Dataset entries:
● ● ● ● ● ● ●
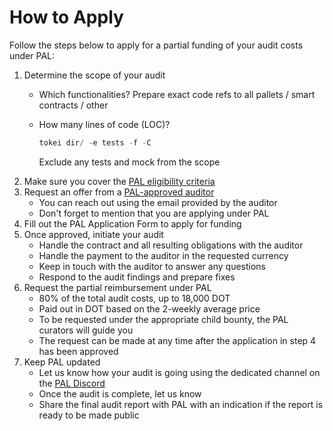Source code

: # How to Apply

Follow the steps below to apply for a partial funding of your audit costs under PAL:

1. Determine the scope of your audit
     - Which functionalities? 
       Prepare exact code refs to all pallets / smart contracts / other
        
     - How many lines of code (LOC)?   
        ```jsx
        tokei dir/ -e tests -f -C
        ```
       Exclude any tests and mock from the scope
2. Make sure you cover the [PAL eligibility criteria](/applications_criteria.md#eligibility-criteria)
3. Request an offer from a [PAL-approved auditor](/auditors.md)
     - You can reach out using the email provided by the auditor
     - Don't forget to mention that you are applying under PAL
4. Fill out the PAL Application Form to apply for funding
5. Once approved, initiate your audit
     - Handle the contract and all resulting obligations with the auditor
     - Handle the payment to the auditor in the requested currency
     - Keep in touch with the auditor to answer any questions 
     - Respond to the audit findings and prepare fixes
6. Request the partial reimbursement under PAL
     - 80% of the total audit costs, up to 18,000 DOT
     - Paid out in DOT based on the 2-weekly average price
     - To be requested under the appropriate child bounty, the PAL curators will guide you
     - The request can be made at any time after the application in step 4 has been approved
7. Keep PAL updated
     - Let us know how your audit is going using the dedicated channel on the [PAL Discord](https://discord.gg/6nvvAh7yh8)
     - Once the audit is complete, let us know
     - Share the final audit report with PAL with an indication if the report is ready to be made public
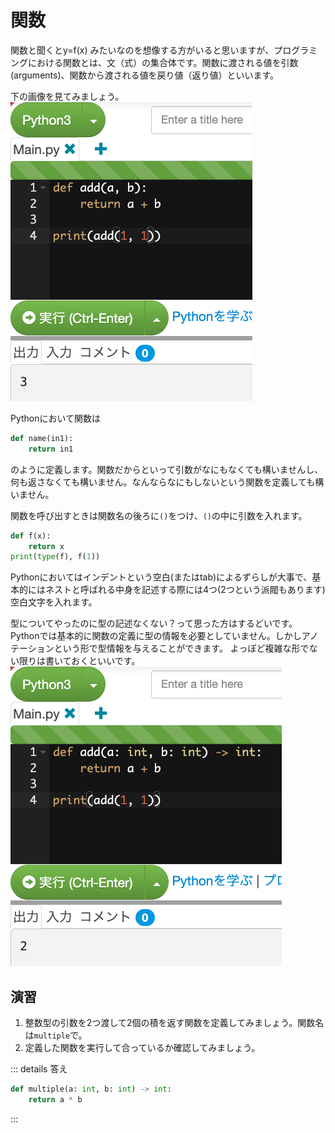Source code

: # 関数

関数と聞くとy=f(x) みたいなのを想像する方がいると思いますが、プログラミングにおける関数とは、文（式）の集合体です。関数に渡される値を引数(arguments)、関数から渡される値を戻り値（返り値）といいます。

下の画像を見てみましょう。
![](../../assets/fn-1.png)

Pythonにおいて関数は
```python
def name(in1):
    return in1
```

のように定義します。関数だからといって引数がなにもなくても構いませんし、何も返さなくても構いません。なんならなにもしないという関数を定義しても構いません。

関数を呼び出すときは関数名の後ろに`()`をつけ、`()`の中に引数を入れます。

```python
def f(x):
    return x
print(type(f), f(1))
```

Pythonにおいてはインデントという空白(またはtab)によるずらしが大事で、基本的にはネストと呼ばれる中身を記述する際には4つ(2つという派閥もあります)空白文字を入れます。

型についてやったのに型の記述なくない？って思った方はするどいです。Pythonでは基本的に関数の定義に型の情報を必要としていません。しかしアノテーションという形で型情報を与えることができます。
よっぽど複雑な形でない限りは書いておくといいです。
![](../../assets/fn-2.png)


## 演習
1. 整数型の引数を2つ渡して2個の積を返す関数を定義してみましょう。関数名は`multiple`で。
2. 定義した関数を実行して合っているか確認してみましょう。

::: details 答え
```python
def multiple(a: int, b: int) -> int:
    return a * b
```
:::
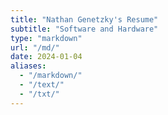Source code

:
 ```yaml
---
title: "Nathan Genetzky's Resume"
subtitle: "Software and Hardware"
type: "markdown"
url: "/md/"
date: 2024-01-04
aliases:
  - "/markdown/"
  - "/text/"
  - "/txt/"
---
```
● ● ● ● ● ● ●
* Exercise directions *
Reproduce exactly, with every picture left out, the lines from the one that contains "1. 整数型の引数を2つ渡し" to the final line of the records above.

* Task result *
1. 整数型の引数を2つ渡して2個の積を返す関数を定義してみましょう。関数名は`multiple`で。
2. 定義した関数を実行して合っているか確認してみましょう。

::: details 答え
```python
def multiple(a: int, b: int) -> int:
    return a * b
```
:::
Source code

:
 ```yaml
---
title: "Nathan Genetzky's Resume"
subtitle: "Software and Hardware"
type: "markdown"
url: "/md/"
date: 2024-01-04
aliases:
  - "/markdown/"
  - "/text/"
  - "/txt/"
---
```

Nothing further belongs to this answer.